Records from a dataset
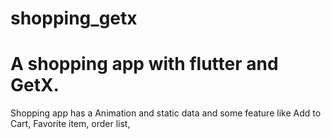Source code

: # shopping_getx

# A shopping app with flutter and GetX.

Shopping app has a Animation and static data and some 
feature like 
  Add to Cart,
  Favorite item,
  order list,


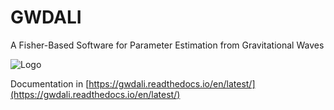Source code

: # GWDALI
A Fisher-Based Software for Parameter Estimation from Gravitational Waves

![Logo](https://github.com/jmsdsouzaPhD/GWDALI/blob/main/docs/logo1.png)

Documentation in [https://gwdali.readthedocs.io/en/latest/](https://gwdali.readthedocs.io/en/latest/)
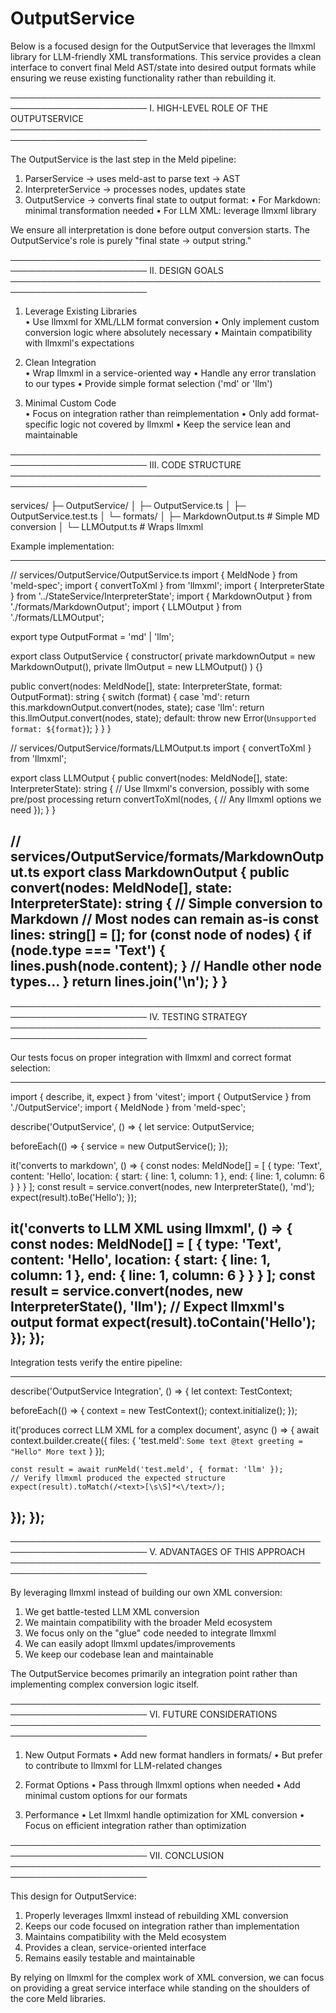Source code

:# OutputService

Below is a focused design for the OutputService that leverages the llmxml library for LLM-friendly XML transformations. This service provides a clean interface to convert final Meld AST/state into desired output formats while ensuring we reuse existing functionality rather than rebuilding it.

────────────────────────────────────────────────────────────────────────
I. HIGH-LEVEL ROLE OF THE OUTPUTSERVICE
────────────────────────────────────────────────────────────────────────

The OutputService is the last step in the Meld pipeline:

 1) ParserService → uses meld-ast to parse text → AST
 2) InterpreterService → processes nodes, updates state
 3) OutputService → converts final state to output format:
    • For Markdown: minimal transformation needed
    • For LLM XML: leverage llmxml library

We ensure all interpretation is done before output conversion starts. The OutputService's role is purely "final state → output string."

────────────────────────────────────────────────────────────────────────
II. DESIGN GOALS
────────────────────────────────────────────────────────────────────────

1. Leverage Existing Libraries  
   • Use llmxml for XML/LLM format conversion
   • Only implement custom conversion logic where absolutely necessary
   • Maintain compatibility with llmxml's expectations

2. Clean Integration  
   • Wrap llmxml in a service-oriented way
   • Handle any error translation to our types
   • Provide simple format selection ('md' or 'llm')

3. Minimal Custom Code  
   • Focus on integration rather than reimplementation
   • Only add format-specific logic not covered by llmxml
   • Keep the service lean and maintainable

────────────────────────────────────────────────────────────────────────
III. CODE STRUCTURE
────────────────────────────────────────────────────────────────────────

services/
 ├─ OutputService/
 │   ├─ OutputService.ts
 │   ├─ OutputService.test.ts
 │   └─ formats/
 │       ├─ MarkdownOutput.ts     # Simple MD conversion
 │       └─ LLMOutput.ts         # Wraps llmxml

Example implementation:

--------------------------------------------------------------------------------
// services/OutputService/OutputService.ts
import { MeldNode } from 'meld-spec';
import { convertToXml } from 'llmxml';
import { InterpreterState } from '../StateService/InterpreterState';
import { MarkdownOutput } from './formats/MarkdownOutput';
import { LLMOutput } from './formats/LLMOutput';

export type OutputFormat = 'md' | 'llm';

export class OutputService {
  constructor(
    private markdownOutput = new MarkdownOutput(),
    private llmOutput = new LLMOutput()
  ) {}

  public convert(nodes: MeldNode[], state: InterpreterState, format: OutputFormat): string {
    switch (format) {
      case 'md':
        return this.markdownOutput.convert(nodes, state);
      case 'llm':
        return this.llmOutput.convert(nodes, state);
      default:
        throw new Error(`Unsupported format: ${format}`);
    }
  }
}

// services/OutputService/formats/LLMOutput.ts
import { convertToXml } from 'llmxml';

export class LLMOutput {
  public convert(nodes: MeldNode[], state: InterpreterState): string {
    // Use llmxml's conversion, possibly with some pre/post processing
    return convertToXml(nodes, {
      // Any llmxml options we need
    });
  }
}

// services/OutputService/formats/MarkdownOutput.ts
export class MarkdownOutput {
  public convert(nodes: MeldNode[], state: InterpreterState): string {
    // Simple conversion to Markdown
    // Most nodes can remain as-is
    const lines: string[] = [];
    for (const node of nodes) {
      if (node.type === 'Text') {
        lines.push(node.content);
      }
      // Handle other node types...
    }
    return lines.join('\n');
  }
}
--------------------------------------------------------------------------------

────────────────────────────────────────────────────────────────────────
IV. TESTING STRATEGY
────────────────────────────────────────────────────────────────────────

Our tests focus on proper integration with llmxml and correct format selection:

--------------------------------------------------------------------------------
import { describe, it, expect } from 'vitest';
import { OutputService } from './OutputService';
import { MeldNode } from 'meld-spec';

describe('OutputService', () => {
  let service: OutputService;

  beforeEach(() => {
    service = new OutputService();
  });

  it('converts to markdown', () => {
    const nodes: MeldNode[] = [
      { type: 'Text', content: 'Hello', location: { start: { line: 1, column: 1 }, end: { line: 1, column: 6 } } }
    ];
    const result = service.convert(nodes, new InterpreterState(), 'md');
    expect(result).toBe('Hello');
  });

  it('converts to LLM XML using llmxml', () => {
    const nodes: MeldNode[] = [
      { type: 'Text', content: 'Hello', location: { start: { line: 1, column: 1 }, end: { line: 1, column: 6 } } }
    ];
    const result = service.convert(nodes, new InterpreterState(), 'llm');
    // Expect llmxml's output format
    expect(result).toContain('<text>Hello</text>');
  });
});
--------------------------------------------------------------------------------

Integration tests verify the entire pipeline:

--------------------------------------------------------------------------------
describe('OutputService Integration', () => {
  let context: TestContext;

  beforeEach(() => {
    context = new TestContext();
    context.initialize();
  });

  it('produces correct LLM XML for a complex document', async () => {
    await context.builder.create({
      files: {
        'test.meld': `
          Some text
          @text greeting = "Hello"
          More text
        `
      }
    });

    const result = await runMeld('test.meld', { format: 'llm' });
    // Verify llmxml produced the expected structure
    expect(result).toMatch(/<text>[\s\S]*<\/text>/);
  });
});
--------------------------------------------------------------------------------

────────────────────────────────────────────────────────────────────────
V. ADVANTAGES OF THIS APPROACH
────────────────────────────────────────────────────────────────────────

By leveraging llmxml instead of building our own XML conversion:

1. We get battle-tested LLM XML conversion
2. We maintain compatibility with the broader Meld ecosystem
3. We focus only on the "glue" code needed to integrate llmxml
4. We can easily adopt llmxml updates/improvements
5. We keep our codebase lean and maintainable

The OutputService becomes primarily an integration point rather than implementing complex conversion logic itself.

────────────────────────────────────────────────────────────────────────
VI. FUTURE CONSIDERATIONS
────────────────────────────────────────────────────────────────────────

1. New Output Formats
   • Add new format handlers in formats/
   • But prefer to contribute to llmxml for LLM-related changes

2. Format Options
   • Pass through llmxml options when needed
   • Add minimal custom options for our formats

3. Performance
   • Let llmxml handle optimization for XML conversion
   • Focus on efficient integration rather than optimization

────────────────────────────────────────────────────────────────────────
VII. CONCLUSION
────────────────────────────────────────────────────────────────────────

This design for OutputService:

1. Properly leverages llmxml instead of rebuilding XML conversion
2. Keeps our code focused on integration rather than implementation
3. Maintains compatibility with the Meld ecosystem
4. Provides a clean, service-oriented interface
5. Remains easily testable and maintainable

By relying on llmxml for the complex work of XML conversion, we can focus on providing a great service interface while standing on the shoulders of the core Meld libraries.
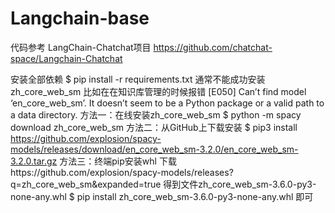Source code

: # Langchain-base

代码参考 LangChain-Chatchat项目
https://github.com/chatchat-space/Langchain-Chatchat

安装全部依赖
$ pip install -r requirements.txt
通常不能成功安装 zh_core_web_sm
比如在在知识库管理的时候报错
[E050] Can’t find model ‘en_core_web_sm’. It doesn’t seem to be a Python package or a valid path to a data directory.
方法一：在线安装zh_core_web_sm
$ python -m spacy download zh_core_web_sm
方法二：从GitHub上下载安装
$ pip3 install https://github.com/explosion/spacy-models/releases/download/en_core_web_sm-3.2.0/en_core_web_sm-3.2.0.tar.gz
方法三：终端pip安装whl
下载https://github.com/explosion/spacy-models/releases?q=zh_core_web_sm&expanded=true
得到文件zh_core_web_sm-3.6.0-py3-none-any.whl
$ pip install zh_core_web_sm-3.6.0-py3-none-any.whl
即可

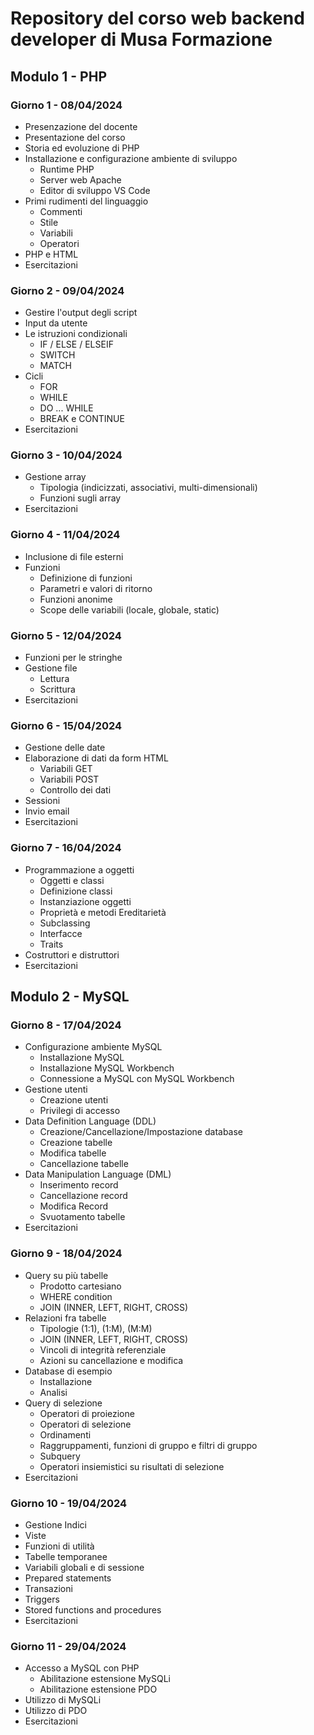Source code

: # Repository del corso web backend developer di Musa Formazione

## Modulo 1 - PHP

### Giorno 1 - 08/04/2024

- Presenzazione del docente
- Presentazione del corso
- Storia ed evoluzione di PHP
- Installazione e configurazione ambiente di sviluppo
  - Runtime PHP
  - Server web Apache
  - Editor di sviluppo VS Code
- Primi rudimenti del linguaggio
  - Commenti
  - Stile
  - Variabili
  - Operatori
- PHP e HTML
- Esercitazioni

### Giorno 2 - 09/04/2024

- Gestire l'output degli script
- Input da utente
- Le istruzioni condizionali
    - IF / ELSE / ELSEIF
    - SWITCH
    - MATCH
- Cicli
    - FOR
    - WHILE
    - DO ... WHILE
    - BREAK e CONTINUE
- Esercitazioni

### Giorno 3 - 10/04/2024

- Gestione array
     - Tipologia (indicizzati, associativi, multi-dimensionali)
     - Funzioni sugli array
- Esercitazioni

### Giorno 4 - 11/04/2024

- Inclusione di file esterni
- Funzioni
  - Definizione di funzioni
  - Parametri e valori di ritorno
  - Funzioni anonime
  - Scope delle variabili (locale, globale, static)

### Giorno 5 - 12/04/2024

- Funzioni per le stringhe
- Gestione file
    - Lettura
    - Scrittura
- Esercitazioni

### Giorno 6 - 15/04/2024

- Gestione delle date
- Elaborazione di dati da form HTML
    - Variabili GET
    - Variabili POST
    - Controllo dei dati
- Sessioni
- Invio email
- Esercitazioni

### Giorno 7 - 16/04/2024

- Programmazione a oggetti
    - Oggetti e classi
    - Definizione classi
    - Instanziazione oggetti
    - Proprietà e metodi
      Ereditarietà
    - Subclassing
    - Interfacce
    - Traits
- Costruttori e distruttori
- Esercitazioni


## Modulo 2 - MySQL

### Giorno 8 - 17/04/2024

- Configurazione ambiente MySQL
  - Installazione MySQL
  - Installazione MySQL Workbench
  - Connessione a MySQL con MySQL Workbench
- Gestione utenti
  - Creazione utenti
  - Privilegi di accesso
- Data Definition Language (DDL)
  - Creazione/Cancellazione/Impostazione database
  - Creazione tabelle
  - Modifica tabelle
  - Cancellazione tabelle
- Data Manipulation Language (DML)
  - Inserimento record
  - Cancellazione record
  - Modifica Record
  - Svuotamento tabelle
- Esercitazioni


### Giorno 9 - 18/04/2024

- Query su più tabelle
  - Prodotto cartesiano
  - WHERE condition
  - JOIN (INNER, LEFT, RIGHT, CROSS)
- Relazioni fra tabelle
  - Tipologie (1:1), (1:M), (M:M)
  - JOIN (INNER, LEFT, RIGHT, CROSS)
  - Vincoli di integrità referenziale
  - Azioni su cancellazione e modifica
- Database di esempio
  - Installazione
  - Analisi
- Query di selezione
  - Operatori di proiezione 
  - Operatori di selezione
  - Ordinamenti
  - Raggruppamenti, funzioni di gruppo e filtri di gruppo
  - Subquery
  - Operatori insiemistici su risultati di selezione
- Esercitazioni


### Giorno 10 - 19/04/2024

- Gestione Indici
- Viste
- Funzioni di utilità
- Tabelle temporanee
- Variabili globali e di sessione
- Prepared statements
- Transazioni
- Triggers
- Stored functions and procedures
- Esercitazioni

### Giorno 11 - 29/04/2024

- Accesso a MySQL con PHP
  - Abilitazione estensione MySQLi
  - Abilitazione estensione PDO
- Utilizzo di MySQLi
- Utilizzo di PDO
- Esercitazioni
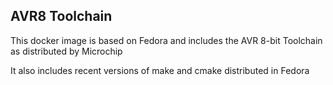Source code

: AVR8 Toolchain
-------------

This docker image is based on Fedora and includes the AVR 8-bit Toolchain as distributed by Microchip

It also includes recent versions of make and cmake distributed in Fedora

Exercise requirements
Please copy each line of the records above in which the word "return" can be found.

Output for this exercise
        return this.markdownOutput.convert(nodes, state);
        return this.llmOutput.convert(nodes, state);
    return convertToXml(nodes, {
    return lines.join('\n');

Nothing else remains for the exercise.